The Naive Implementation (and Why It Fails)

The most common first attempt at field-level encryption looks like this:

from cryptography.fernet import Fernet

# DON'T do this
KEY = b'hardcoded-key-in-source-code-oops=='
cipher = Fernet(KEY)

def store_ssn(ssn: str, user_id: int):
    encrypted = cipher.encrypt(ssn.encode())
    db.execute(
        "INSERT INTO users (id, ssn) VALUES (?, ?)",
        (user_id, encrypted)
    )

The encryption itself is fine. The key management is not. You've traded "plaintext SSN in the database" for "plaintext key in your source code." Anyone with repo access now has everything. The GitHub secret scanner will find that key and flag it, but by then it's already in your git history, your CI logs, and probably your colleague's local clone.

The fix is envelope encryption with a proper KMS.


Envelope Encryption: The Pattern That Actually Works

Here's the mental model: you don't encrypt data directly with the master key. You generate a fresh data encryption key (DEK) per record (or per tenant), encrypt the data with the DEK, then encrypt the DEK with a key encryption key (KEK) that lives in your KMS. You store the encrypted DEK alongside the encrypted data.

import boto3
import base64
from cryptography.fernet import Fernet

kms = boto3.client('kms', region_name='ap-south-1')
KMS_KEY_ID = 'arn:aws:kms:ap-south-1:123456789:key/your-key-id'

def encrypt_field(plaintext: str) -> dict:
    # Generate a fresh DEK from KMS
    response = kms.generate_data_key(
        KeyId=KMS_KEY_ID,
        KeySpec='AES_256'
    )
    plaintext_dek = response['Plaintext']      # use this, then discard
    encrypted_dek = response['CiphertextBlob'] # store this

    # Encrypt the actual data with the DEK
    cipher = Fernet(base64.urlsafe_b64encode(plaintext_dek[:32]))
    ciphertext = cipher.encrypt(plaintext.encode())

    return {
        'ciphertext': base64.b64encode(ciphertext).decode(),
        'encrypted_dek': base64.b64encode(encrypted_dek).decode(),
    }

def decrypt_field(payload: dict) -> str:
    encrypted_dek = base64.b64decode(payload['encrypted_dek'])
    ciphertext = base64.b64decode(payload['ciphertext'])

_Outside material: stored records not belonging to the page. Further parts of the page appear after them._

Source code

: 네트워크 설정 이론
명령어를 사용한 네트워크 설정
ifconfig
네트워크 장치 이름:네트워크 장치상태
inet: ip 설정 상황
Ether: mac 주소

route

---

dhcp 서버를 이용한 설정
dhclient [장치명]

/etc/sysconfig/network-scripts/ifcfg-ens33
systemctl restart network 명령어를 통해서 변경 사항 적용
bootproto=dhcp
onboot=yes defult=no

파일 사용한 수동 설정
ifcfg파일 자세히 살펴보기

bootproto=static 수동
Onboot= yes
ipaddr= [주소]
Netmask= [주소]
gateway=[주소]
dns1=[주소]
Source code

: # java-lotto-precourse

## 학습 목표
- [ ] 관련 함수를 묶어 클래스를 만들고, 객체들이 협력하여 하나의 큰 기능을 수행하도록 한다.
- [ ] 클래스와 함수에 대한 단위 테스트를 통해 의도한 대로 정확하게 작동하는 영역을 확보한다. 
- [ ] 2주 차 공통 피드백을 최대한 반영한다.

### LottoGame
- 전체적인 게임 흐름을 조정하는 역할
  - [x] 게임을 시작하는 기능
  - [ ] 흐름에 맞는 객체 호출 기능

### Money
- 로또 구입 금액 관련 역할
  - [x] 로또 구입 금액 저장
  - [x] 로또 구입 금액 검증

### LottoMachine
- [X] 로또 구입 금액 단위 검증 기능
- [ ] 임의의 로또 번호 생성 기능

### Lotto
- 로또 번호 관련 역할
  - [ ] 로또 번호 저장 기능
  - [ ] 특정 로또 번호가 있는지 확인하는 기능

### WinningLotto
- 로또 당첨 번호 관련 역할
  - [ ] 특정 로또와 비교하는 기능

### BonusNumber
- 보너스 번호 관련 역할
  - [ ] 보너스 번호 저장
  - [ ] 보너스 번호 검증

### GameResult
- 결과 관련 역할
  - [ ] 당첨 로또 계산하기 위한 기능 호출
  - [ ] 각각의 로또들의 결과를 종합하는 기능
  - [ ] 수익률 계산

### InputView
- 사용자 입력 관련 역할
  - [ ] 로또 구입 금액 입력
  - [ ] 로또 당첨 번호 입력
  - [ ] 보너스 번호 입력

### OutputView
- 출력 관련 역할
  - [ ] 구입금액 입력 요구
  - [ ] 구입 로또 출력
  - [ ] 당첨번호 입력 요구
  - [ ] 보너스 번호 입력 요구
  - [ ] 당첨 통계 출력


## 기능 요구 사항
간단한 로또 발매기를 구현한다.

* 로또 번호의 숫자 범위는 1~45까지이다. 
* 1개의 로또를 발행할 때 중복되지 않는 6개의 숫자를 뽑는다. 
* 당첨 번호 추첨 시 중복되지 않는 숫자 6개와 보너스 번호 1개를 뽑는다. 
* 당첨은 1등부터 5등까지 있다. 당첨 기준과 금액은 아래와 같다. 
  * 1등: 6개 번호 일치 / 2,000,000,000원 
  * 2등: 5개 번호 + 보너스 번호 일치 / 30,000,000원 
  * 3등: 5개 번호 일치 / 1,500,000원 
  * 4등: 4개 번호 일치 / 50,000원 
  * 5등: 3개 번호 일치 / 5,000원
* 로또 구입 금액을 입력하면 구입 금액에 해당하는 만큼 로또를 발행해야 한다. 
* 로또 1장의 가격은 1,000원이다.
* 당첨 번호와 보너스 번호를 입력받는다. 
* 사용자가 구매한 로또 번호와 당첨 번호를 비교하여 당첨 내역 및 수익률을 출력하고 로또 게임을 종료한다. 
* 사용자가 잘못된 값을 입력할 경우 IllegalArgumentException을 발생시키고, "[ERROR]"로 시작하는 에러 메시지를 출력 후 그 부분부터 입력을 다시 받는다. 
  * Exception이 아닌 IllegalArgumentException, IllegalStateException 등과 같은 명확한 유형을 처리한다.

    # KMS decrypts the DEK
    response = kms.decrypt(CiphertextBlob=encrypted_dek)
    plaintext_dek = response['Plaintext']

    cipher = Fernet(base64.urlsafe_b64encode(plaintext_dek[:32]))
    return cipher.decrypt(ciphertext).decode()

Now the master key never leaves KMS. An attacker who steals your database gets encrypted blobs and encrypted DEKs — useless without the ability to call KMS, which requires valid AWS credentials with the right key policy. You've separated the data from the key material.

This is the pattern we use at Cubet for any personal data fields on GDPR-scoped client projects. The KMS call adds a few milliseconds; the regulatory peace of mind is worth considerably more.


The Tradeoffs You Need to Own

Field-level encryption isn't free lunch. Here's what you're giving up:

Searchability. You can't do WHERE ssn = ? on encrypted data. You need to either: store a deterministic HMAC of the value for lookups (a "blind index"), route queries through a service that decrypts in memory, or restructure your access patterns.

The blind index pattern:

import hmac, hashlib

def blind_index(value: str, secret: bytes) -> str:
    return hmac.new(secret, value.encode(), hashlib.sha256).hexdigest()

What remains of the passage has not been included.